→ **What is required**
Among the lines below, copy exactly those from the one with "- [feat (#13): [typechecker, codegen]" through the one with "- fix: allow the", counting both ends.

Stored items:
....

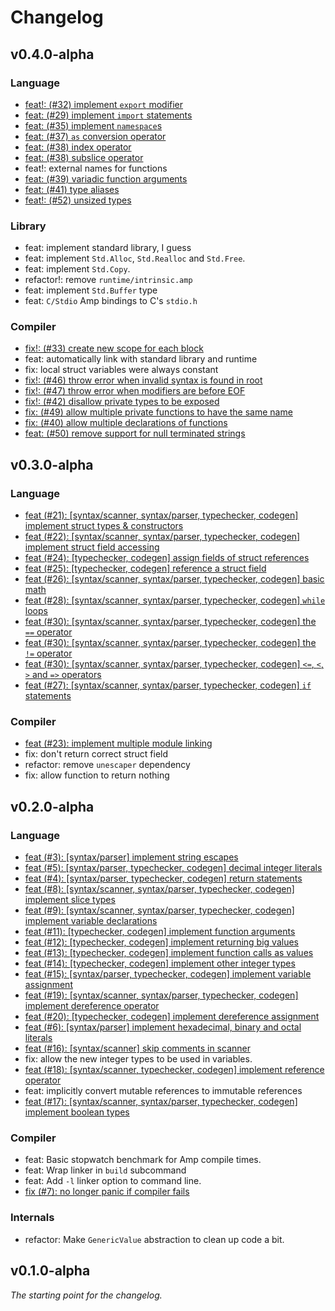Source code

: # Changelog

## v0.4.0-alpha

### Language
- [feat!: (#32) implement `export` modifier](https://github.com/amp-lang/amp/issues/32)
- [feat: (#29) implement `import` statements](https://github.com/amp-lang/amp/issues/29)
- [feat: (#35) implement `namespace`s](https://github.com/amp-lang/amp/issues/35)
- [feat: (#37) `as` conversion operator](https://github.com/amp-lang/amp/issues/37)
- [feat: (#38) index operator](https://github.com/amp-lang/amp/issues/37)
- [feat: (#38) subslice operator](https://github.com/amp-lang/amp/issues/37)
- feat!: external names for functions
- [feat: (#39) variadic function arguments](https://github.com/amp-lang/amp/issues/39)
- [feat: (#41) type aliases](https://github.com/amp-lang/amp/issues/41)
- [feat!: (#52) unsized types](https://github.com/amp-lang/amp/issues/52)

### Library
- feat: implement standard library, I guess
- feat: implement `Std.Alloc`, `Std.Realloc` and `Std.Free`.
- feat: implement `Std.Copy`.
- refactor!: remove `runtime/intrinsic.amp`
- feat: implement `Std.Buffer` type
- feat: `C/Stdio` Amp bindings to C's `stdio.h`

### Compiler
- [fix!: (#33) create new scope for each block](https://github.com/amp-lang/amp/issues/33)
- feat: automatically link with standard library and runtime
- fix: local struct variables were always constant
- [fix!: (#46) throw error when invalid syntax is found in root](https://github.com/amp-lang/amp/issues/46)
- [fix!: (#47) throw error when modifiers are before EOF](https://github.com/amp-lang/amp/issues/47)
- [fix!: (#42) disallow private types to be exposed](https://github.com/amp-lang/amp/issues/42)
- [fix: (#49) allow multiple private functions to have the same name](https://github.com/amp-lang/amp/issues/49)
- [fix: (#40) allow multiple declarations of functions](https://github.com/amp-lang/amp/issues/40)
- [feat: (#50) remove support for null terminated strings](https://github.com/amp-lang/amp/issues/50)

## v0.3.0-alpha

### Language
- [feat (#21): [syntax/scanner, syntax/parser, typechecker, codegen] implement struct types & constructors](https://github.com/amp-lang/amp/issues/21)
- [feat (#22): [syntax/scanner, syntax/parser, typechecker, codegen] implement struct field accessing](https://github.com/amp-lang/amp/issues/22)
- [feat (#24): [typechecker, codegen] assign fields of struct references](https://github.com/amp-lang/amp/issues/24)
- [feat (#25): [typechecker, codegen] reference a struct field](https://github.com/amp-lang/amp/issues/25)
- [feat (#26): [syntax/scanner, syntax/parser, typechecker, codegen] basic math](https://github.com/amp-lang/amp/issues/26)
- [feat (#28): [syntax/scanner, syntax/parser, typechecker, codegen] `while` loops](https://github.com/amp-lang/amp/issues/28)
- [feat (#30): [syntax/scanner, syntax/parser, typechecker, codegen] the `==` operator](https://github.com/amp-lang/amp/issues/30)
- [feat (#30): [syntax/scanner, syntax/parser, typechecker, codegen] the `!=` operator](https://github.com/amp-lang/amp/issues/30)
- [feat (#30): [syntax/scanner, syntax/parser, typechecker, codegen] `<=`, `<`, `>` and `=>` operators](https://github.com/amp-lang/amp/issues/30)
- [feat (#27): [syntax/scanner, syntax/parser, typechecker, codegen] `if` statements](https://github.com/amp-lang/amp/issues/27)

### Compiler
- [feat (#23): implement multiple module linking](https://github.com/amp-lang/amp/issues/23)
- fix: don't return correct struct field
- refactor: remove `unescaper` dependency
- fix: allow function to return nothing

## v0.2.0-alpha

### Language
- [feat (#3): [syntax/parser] implement string escapes](https://github.com/amp-lang/amp/issues/3)
- [feat (#5): [syntax/parser, typechecker, codegen] decimal integer literals](https://github.com/amp-lang/amp/issues/5)
- [feat (#4): [syntax/parser, typechecker, codegen] return statements](https://github.com/amp-lang/amp/issues/4)
- [feat (#8): [syntax/scanner, syntax/parser, typechecker, codegen] implement slice types](https://github.com/amp-lang/amp/issues/8)
- [feat (#9): [syntax/scanner, syntax/parser, typechecker, codegen] implement variable declarations](https://github.com/amp-lang/amp/issues/9)
- [feat (#11): [typechecker, codegen] implement function arguments](https://github.com/amp-lang/amp/issues/11)
- [feat (#12): [typechecker, codegen] implement returning big values](https://github.com/amp-lang/amp/issues/12)
- [feat (#13): [typechecker, codegen] implement function calls as values](https://github.com/amp-lang/amp/issues/13)
- [feat (#14): [typechecker, codegen] implement other integer types](https://github.com/amp-lang/amp/issues/14)
- [feat (#15): [syntax/parser, typechecker, codegen] implement variable assignment](https://github.com/amp-lang/amp/issues/15)
- [feat (#19): [syntax/scanner, syntax/parser, typechecker, codegen] implement dereference operator](https://github.com/amp-lang/amp/issues/19)
- [feat (#20): [typechecker, codegen] implement dereference assignment](https://github.com/amp-lang/amp/issues/20)
- [feat (#6): [syntax/parser] implement hexadecimal, binary and octal literals](https://github.com/amp-lang/amp/issues/6)
- [feat (#16): [syntax/scanner] skip comments in scanner](https://github.com/amp-lang/amp/issues/16)
- fix: allow the new integer types to be used in variables.
- [feat (#18): [syntax/scanner, typechecker, codegen] implement reference operator](https://github.com/amp-lang/amp/issues/18)
- feat: implicitly convert mutable references to immutable references
- [feat (#17): [syntax/scanner, syntax/parser, typechecker, codegen] implement boolean types](https://github.com/amp-lang/amp/issues/17)

### Compiler
- feat: Basic stopwatch benchmark for Amp compile times.
- feat: Wrap linker in `build` subcommand
- feat: Add `-l` linker option to command line.
- [fix (#7): no longer panic if compiler fails](https://github.com/amp-lang/amp/issues/7)

### Internals
- refactor: Make `GenericValue` abstraction to clean up code a bit.

## v0.1.0-alpha
*The starting point for the changelog.*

....

→ **Solution for this problem**
- [feat (#13): [typechecker, codegen] implement function calls as values](https://github.com/amp-lang/amp/issues/13)
- [feat (#14): [typechecker, codegen] implement other integer types](https://github.com/amp-lang/amp/issues/14)
- [feat (#15): [syntax/parser, typechecker, codegen] implement variable assignment](https://github.com/amp-lang/amp/issues/15)
- [feat (#19): [syntax/scanner, syntax/parser, typechecker, codegen] implement dereference operator](https://github.com/amp-lang/amp/issues/19)
- [feat (#20): [typechecker, codegen] implement dereference assignment](https://github.com/amp-lang/amp/issues/20)
- [feat (#6): [syntax/parser] implement hexadecimal, binary and octal literals](https://github.com/amp-lang/amp/issues/6)
- [feat (#16): [syntax/scanner] skip comments in scanner](https://github.com/amp-lang/amp/issues/16)
- fix: allow the new integer types to be used in variables.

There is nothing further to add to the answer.